--- RECORD EXCERPTS Enclosed Below ---

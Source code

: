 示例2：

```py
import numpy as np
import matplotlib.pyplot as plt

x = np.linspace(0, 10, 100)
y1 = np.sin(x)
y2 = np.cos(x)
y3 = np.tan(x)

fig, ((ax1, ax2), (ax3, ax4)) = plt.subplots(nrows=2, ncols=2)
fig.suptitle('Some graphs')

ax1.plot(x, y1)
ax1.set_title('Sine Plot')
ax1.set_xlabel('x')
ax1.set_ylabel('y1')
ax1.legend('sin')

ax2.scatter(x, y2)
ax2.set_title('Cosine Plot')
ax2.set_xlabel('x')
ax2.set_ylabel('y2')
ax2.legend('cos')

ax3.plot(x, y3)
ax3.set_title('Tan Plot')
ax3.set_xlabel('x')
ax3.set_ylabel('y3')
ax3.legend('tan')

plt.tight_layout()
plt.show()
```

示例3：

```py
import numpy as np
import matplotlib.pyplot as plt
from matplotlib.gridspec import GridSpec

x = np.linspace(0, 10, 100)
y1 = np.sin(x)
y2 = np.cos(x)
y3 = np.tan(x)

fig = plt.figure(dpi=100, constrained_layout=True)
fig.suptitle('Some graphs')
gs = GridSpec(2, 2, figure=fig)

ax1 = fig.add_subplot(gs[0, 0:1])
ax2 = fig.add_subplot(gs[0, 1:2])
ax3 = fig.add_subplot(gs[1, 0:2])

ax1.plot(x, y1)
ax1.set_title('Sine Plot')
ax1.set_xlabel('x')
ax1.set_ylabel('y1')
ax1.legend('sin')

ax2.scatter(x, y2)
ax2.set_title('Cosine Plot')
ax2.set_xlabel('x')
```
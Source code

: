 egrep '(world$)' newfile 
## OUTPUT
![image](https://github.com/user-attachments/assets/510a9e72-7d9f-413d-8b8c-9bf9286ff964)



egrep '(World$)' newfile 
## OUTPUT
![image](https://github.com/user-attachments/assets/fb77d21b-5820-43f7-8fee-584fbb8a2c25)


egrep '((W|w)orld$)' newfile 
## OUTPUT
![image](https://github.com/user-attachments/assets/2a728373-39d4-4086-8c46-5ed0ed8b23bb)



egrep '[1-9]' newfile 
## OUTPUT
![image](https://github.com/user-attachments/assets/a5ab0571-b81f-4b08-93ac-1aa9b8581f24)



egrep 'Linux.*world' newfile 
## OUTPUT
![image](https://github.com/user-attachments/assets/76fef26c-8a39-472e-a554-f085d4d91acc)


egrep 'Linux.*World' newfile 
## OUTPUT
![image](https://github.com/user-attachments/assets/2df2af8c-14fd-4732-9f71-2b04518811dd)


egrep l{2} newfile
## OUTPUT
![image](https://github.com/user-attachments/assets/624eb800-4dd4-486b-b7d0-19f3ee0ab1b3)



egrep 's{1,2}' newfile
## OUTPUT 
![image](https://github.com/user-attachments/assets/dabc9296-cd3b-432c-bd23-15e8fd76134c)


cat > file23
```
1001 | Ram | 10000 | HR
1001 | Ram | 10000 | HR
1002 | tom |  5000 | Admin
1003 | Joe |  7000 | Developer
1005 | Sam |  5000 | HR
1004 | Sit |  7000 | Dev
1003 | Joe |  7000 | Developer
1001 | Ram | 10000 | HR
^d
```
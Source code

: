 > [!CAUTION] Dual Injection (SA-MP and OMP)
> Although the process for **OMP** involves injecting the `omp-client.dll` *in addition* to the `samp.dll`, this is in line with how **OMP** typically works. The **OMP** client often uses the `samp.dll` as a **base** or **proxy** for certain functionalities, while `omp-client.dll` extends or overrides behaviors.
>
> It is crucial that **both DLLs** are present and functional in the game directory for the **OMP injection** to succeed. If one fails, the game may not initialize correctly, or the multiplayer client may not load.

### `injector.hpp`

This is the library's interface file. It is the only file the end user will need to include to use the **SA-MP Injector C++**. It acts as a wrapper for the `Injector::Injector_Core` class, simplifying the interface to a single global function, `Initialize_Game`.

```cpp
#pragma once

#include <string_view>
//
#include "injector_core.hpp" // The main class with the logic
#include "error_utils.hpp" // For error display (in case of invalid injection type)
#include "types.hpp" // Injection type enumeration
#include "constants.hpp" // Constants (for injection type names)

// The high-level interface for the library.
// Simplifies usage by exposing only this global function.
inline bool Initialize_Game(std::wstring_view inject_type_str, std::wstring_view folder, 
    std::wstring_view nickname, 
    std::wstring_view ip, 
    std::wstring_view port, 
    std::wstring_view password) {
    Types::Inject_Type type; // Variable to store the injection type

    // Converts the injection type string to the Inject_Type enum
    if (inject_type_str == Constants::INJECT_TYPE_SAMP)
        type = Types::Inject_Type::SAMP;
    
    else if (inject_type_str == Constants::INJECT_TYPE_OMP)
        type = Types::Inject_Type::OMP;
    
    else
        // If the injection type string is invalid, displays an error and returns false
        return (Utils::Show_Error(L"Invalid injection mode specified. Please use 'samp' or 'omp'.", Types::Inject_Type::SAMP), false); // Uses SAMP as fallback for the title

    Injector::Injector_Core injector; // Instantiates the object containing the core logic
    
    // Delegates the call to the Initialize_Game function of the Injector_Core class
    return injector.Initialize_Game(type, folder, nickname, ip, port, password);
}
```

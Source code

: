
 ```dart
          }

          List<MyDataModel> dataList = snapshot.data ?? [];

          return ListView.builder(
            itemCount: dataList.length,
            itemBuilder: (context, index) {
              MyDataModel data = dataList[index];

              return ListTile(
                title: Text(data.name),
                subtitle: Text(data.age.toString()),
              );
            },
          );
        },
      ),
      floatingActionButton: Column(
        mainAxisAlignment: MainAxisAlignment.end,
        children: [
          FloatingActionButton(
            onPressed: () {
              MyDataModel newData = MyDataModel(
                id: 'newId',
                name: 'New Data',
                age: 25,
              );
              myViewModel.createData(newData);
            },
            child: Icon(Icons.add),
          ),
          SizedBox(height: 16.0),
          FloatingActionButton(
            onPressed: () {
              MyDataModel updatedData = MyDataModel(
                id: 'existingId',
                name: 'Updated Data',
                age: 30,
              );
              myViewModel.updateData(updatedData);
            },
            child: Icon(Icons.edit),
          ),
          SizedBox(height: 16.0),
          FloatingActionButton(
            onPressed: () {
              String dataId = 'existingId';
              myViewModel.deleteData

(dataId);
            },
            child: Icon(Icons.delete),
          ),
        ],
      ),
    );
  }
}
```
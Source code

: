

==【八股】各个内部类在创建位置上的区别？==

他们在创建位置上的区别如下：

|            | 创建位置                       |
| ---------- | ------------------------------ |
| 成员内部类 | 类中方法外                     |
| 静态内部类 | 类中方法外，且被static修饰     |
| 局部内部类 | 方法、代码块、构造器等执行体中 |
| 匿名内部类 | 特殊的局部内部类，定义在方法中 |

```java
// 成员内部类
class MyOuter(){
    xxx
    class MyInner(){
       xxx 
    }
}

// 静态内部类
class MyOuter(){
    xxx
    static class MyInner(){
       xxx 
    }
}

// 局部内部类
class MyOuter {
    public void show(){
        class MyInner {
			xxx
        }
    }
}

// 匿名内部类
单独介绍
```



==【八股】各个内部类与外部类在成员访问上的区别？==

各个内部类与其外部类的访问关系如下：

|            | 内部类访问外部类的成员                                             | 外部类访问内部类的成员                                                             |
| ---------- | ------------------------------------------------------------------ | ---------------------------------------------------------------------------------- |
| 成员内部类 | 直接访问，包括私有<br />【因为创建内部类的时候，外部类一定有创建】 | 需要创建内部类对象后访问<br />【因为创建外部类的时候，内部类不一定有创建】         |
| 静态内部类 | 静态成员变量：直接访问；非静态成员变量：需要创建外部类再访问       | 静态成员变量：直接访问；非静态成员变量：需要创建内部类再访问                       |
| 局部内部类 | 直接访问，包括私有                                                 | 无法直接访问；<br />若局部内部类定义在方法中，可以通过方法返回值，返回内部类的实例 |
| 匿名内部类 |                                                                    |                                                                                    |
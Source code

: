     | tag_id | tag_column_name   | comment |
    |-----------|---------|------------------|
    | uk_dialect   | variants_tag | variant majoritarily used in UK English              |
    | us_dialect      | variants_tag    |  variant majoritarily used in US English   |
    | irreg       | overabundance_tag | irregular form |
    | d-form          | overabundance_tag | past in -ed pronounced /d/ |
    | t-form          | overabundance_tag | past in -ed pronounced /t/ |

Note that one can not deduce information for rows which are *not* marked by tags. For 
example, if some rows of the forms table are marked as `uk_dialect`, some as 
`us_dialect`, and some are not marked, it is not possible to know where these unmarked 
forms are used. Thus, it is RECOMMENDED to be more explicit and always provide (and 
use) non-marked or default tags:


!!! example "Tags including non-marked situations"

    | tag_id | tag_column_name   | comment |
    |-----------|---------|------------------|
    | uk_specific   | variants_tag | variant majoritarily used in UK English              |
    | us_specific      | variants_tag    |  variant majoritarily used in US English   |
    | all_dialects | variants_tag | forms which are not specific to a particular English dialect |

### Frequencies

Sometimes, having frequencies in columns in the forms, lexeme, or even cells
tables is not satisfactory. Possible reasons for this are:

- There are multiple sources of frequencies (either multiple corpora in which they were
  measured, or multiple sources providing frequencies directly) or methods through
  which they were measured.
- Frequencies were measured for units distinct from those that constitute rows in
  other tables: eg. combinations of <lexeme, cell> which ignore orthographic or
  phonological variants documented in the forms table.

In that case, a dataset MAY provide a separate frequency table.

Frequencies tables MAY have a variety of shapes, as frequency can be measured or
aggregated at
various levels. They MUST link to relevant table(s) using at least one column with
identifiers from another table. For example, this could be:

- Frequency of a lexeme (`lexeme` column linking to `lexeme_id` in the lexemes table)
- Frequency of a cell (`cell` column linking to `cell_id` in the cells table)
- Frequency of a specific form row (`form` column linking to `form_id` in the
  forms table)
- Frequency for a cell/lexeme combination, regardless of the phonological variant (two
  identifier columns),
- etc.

--- End of Enclosed RECORD EXCERPTS ---

**TASK REQUIREMENTS**
Using the entries above, extract exactly the span from the line with "pronounced /d/ |" to the line with "- There are", both lines included; leave out everything else.

**FINISHED EXERCISE**
    | d-form          | overabundance_tag | past in -ed pronounced /d/ |
    | t-form          | overabundance_tag | past in -ed pronounced /t/ |

Note that one can not deduce information for rows which are *not* marked by tags. For 
example, if some rows of the forms table are marked as `uk_dialect`, some as 
`us_dialect`, and some are not marked, it is not possible to know where these unmarked 
forms are used. Thus, it is RECOMMENDED to be more explicit and always provide (and 
use) non-marked or default tags:


!!! example "Tags including non-marked situations"

    | tag_id | tag_column_name   | comment |
    |-----------|---------|------------------|
    | uk_specific   | variants_tag | variant majoritarily used in UK English              |
    | us_specific      | variants_tag    |  variant majoritarily used in US English   |
    | all_dialects | variants_tag | forms which are not specific to a particular English dialect |

### Frequencies

Sometimes, having frequencies in columns in the forms, lexeme, or even cells
tables is not satisfactory. Possible reasons for this are:

- There are multiple sources of frequencies (either multiple corpora in which they were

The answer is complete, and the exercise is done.